La ripresa del discorso sul dio Trauz ci riporta appunto a tale episodio, che viene adesso raccontato. Un giorno i suoi genitori avevano voluto a tutti i costi che egli li accompagnasse a casa di certi loro amici, dove si festeggiava il compimento della prima giovinezza, da parte della loro figlia, la quale era l'illibata Aklia. I genitori della diva erano Kindop, il dio dell'odio, e Pensel, la dea della falsità. Il padre era un bisnipote del fratello della dea Clostia, ossia di Eruclo, il dio degli uragani. In un certo senso, se da parte nostra cercassimo di approfondire di più il discorso, ascendendo il loro albero genealogico, alla fine essi si ritroverebbero imparentati con i genitori del dio Trauz. Ma chiudiamo la parentesi sulle due parentele divine, al fine di far presente che, per ogni diva adolescente, il momento di festa citato coincideva con l'avvento del loro menarca. Presso le divinità sia positive che negative, il primo mestruo corrispondeva appunto all'ingresso di ogni diva pubere nella sua prima parte della giovinezza, ossia perveniva all'adolescenza. Per questo motivo, i suoi genitori erano soliti festeggiarlo come un avvenimento particolarmente importante della loro figliola. Difatti, in occasione del fausto e lieto evento, i padroni di casa invitavano i parenti e gli amici più stretti, affinché tutti loro vi partecipassero per festeggiare la diva.

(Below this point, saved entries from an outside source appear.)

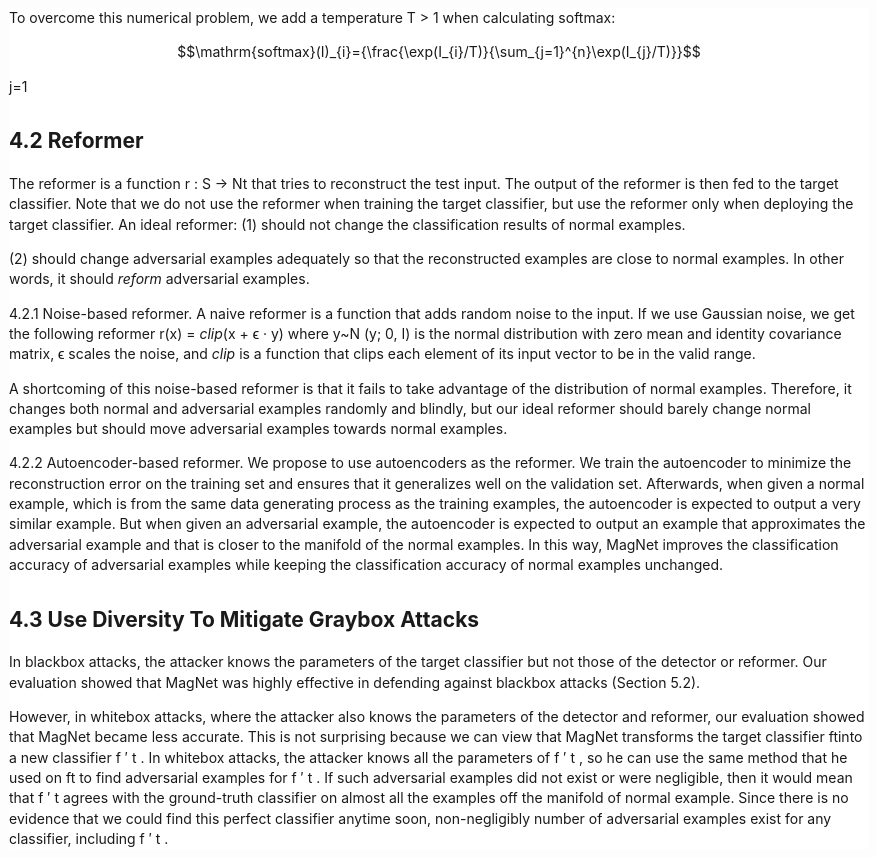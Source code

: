 To overcome this numerical problem, we add a temperature T > 1 when calculating softmax:

$$\mathrm{softmax}(I)_{i}={\frac{\exp(I_{i}/T)}{\sum_{j=1}^{n}\exp(I_{j}/T)}}$$

j=1

## 4.2 Reformer

The reformer is a function r : S → Nt that tries to reconstruct the test input. The output of the reformer is then fed to the target classifier. Note that we do not use the reformer when training the target classifier, but use the reformer only when deploying the target classifier. An ideal reformer:
(1) should not change the classification results of normal examples.

(2) should change adversarial examples adequately so that the reconstructed examples are close to normal examples. In other words, it should *reform* adversarial examples.

4.2.1 Noise-based reformer. A naive reformer is a function that adds random noise to the input. If we use Gaussian noise, we get the following reformer r(x) = *clip*(x + ϵ · y)
where y~N (y; 0, I) is the normal distribution with zero mean and identity covariance matrix, ϵ scales the noise, and *clip* is a function that clips each element of its input vector to be in the valid range.

A shortcoming of this noise-based reformer is that it fails to take advantage of the distribution of normal examples. Therefore, it changes both normal and adversarial examples randomly and blindly, but our ideal reformer should barely change normal examples but should move adversarial examples towards normal examples.

4.2.2 Autoencoder-based reformer. We propose to use autoencoders as the reformer. We train the autoencoder to minimize the reconstruction error on the training set and ensures that it generalizes well on the validation set. Afterwards, when given a normal example, which is from the same data generating process as the training examples, the autoencoder is expected to output a very similar example. But when given an adversarial example, the autoencoder is expected to output an example that approximates the adversarial example and that is closer to the manifold of the normal examples. In this way, MagNet improves the classification accuracy of adversarial examples while keeping the classification accuracy of normal examples unchanged.

## 4.3 Use Diversity To Mitigate Graybox Attacks

In blackbox attacks, the attacker knows the parameters of the target classifier but not those of the detector or reformer. Our evaluation showed that MagNet was highly effective in defending against blackbox attacks (Section 5.2).

However, in whitebox attacks, where the attacker also knows the parameters of the detector and reformer, our evaluation showed that MagNet became less accurate. This is not surprising because we can view that MagNet transforms the target classifier ftinto a new classifier f
′
t
. In whitebox attacks, the attacker knows all the parameters of f
′
t
, so he can use the same method that he used on ft to find adversarial examples for f
′
t
. If such adversarial examples did not exist or were negligible, then it would mean that f
′
t agrees with the ground-truth classifier on almost all the examples off the manifold of normal example. Since there is no evidence that we could find this perfect classifier anytime soon, non-negligibly number of adversarial examples exist for any classifier, including f
′
t
.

Nel caso della graziosa Aklia, il nostro maturo dio Trauz, non pago delle formalità della cerimonia, aveva voluto imprimere alla circostanza la sua impronta duratura. Come? Antifrasticamente parlando, facendo la festa alla diva che veniva festeggiata. Per la quale ragione, seguiremo il libidinoso evento del divino pedofilo in ogni suo particolare, per conoscerlo come esso si era svolto in quel momento inopportuno.

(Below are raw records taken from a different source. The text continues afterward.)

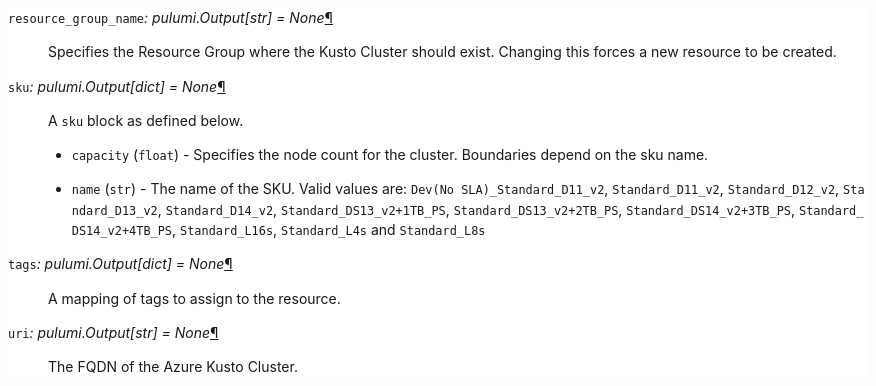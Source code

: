 <dl class="py attribute">
<dt id="pulumi_azure.kusto.Cluster.resource_group_name">
<code class="sig-name descname">resource_group_name</code><em class="property">: pulumi.Output[str]</em><em class="property"> = None</em><a class="headerlink" href="#pulumi_azure.kusto.Cluster.resource_group_name" title="Permalink to this definition">¶</a></dt>
<dd><p>Specifies the Resource Group where the Kusto Cluster should exist. Changing this forces a new resource to be created.</p>
</dd></dl>

<dl class="py attribute">
<dt id="pulumi_azure.kusto.Cluster.sku">
<code class="sig-name descname">sku</code><em class="property">: pulumi.Output[dict]</em><em class="property"> = None</em><a class="headerlink" href="#pulumi_azure.kusto.Cluster.sku" title="Permalink to this definition">¶</a></dt>
<dd><p>A <code class="docutils literal notranslate"><span class="pre">sku</span></code> block as defined below.</p>
<ul class="simple">
<li><p><code class="docutils literal notranslate"><span class="pre">capacity</span></code> (<code class="docutils literal notranslate"><span class="pre">float</span></code>) - Specifies the node count for the cluster. Boundaries depend on the sku name.</p></li>
<li><p><code class="docutils literal notranslate"><span class="pre">name</span></code> (<code class="docutils literal notranslate"><span class="pre">str</span></code>) - The name of the SKU. Valid values are: <code class="docutils literal notranslate"><span class="pre">Dev(No</span> <span class="pre">SLA)_Standard_D11_v2</span></code>, <code class="docutils literal notranslate"><span class="pre">Standard_D11_v2</span></code>, <code class="docutils literal notranslate"><span class="pre">Standard_D12_v2</span></code>, <code class="docutils literal notranslate"><span class="pre">Standard_D13_v2</span></code>, <code class="docutils literal notranslate"><span class="pre">Standard_D14_v2</span></code>, <code class="docutils literal notranslate"><span class="pre">Standard_DS13_v2+1TB_PS</span></code>, <code class="docutils literal notranslate"><span class="pre">Standard_DS13_v2+2TB_PS</span></code>, <code class="docutils literal notranslate"><span class="pre">Standard_DS14_v2+3TB_PS</span></code>, <code class="docutils literal notranslate"><span class="pre">Standard_DS14_v2+4TB_PS</span></code>, <code class="docutils literal notranslate"><span class="pre">Standard_L16s</span></code>, <code class="docutils literal notranslate"><span class="pre">Standard_L4s</span></code> and <code class="docutils literal notranslate"><span class="pre">Standard_L8s</span></code></p></li>
</ul>
</dd></dl>

<dl class="py attribute">
<dt id="pulumi_azure.kusto.Cluster.tags">
<code class="sig-name descname">tags</code><em class="property">: pulumi.Output[dict]</em><em class="property"> = None</em><a class="headerlink" href="#pulumi_azure.kusto.Cluster.tags" title="Permalink to this definition">¶</a></dt>
<dd><p>A mapping of tags to assign to the resource.</p>
</dd></dl>

<dl class="py attribute">
<dt id="pulumi_azure.kusto.Cluster.uri">
<code class="sig-name descname">uri</code><em class="property">: pulumi.Output[str]</em><em class="property"> = None</em><a class="headerlink" href="#pulumi_azure.kusto.Cluster.uri" title="Permalink to this definition">¶</a></dt>
<dd><p>The FQDN of the Azure Kusto Cluster.</p>
</dd></dl>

A causa di beghe familiari, non si erano presentati alla cerimonia il dio Buziur e la sua consorte Clostia, nonostante essi fossero stati i primi ad essere invitati. Se proprio vogliamo dire le cose come stavano realmente, era stata la dea dell'invidia a porre il suo veto al marito, essendo convinta che in passato tra il suo Buziur e la dea della falsità ci fosse stato del tenero. Nutriva addirittura forti sospetti su loro due, cioè che essi si fossero macchiati di adulterio e che la festeggiata Aklia fosse nata dalla loro relazione segreta. A ogni modo, pur con un certo malcelato disappunto da parte dei genitori della diva, dovuto all'assenza dei due illustri invitati, il festino stava avendo ugualmente il suo normale svolgimento. In casa, perciò, si viveva un'aria di festosa allegria, per cui i parenti e gli amici della diva badavano a spassarsela a più non posso. Si poteva asserire che vi primeggiava la voglia di mettere al bando, in quel giorno di festa, tutti i pessimi umori e i diversi tipi di ambasce.

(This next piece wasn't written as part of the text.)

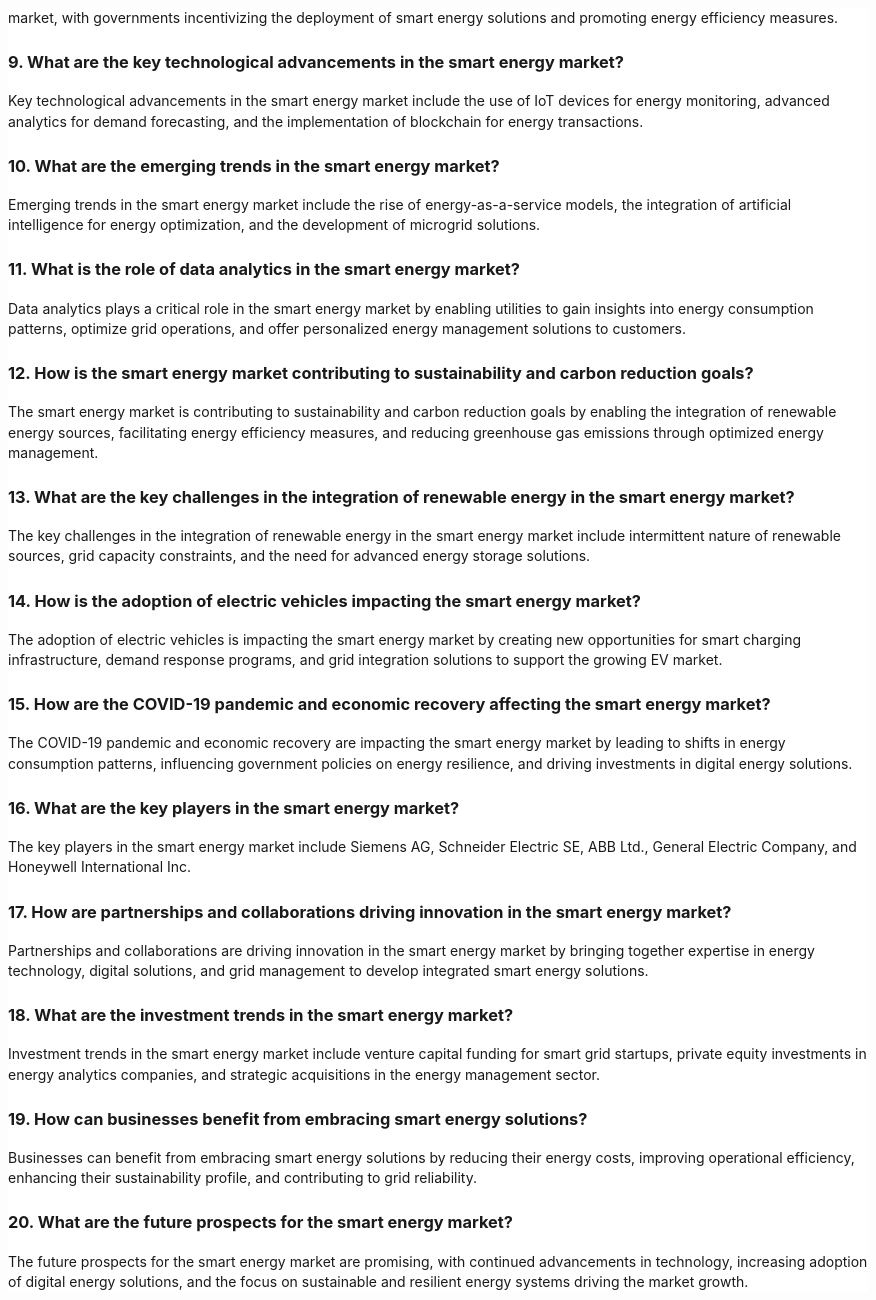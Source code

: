 market, with governments incentivizing the deployment of smart energy solutions and promoting energy efficiency measures.</p><h3>9. What are the key technological advancements in the smart energy market?</h3><p>Key technological advancements in the smart energy market include the use of IoT devices for energy monitoring, advanced analytics for demand forecasting, and the implementation of blockchain for energy transactions.</p><h3>10. What are the emerging trends in the smart energy market?</h3><p>Emerging trends in the smart energy market include the rise of energy-as-a-service models, the integration of artificial intelligence for energy optimization, and the development of microgrid solutions.</p><h3>11. What is the role of data analytics in the smart energy market?</h3><p>Data analytics plays a critical role in the smart energy market by enabling utilities to gain insights into energy consumption patterns, optimize grid operations, and offer personalized energy management solutions to customers.</p><h3>12. How is the smart energy market contributing to sustainability and carbon reduction goals?</h3><p>The smart energy market is contributing to sustainability and carbon reduction goals by enabling the integration of renewable energy sources, facilitating energy efficiency measures, and reducing greenhouse gas emissions through optimized energy management.</p><h3>13. What are the key challenges in the integration of renewable energy in the smart energy market?</h3><p>The key challenges in the integration of renewable energy in the smart energy market include intermittent nature of renewable sources, grid capacity constraints, and the need for advanced energy storage solutions.</p><h3>14. How is the adoption of electric vehicles impacting the smart energy market?</h3><p>The adoption of electric vehicles is impacting the smart energy market by creating new opportunities for smart charging infrastructure, demand response programs, and grid integration solutions to support the growing EV market.</p><h3>15. How are the COVID-19 pandemic and economic recovery affecting the smart energy market?</h3><p>The COVID-19 pandemic and economic recovery are impacting the smart energy market by leading to shifts in energy consumption patterns, influencing government policies on energy resilience, and driving investments in digital energy solutions.</p><h3>16. What are the key players in the smart energy market?</h3><p>The key players in the smart energy market include Siemens AG, Schneider Electric SE, ABB Ltd., General Electric Company, and Honeywell International Inc.</p><h3>17. How are partnerships and collaborations driving innovation in the smart energy market?</h3><p>Partnerships and collaborations are driving innovation in the smart energy market by bringing together expertise in energy technology, digital solutions, and grid management to develop integrated smart energy solutions.</p><h3>18. What are the investment trends in the smart energy market?</h3><p>Investment trends in the smart energy market include venture capital funding for smart grid startups, private equity investments in energy analytics companies, and strategic acquisitions in the energy management sector.</p><h3>19. How can businesses benefit from embracing smart energy solutions?</h3><p>Businesses can benefit from embracing smart energy solutions by reducing their energy costs, improving operational efficiency, enhancing their sustainability profile, and contributing to grid reliability.</p><h3>20. What are the future prospects for the smart energy market?</h3><p>The future prospects for the smart energy market are promising, with continued advancements in technology, increasing adoption of digital energy solutions, and the focus on sustainable and resilient energy systems driving the market growth.</p></body></html></strong></p>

A tavola, durante il convito, la diva sedeva tra la madre Pensel e il suo promesso sposo Erios. Costui era figlio di Ekmer, dio della maldicenza, e di Sailan, dea della civetteria. Proprio di fronte, invece, le stava il dio Trauz, il quale, fin dall'inizio del banchetto, si era dato a mangiarsela con gli occhi. Aklia, da parte sua, vedeva i suoi sguardi (ma forse si sforzava di considerarli tali) come un qualcosa di assolutamente lecito, siccome la beltà femminile era solita attirarsi addosso l'attenzione dei divini maschi. Perciò essi, a suo avviso, lungi dal palesare dei desideri esprimenti libidine, denotavano la sua immensa ammirazione per lei senza secondi fini. Procedendo la festa con tale umore, a metà banchetto, la diva era saltata fuori ad esprimere il seguente desiderio:
«In questa mia festa, come mio dono preferito, vorrei che qualche dio presente mi portasse a fare una volata alla massima velocità, poiché mi sento bramosa di provare l'ebbrezza del moto vertiginoso! Se egli fosse disponibile ad esaudire questo mio irresistibile desiderio, ne proverei una gioia immensa e lo ringrazierei anche un mondo!»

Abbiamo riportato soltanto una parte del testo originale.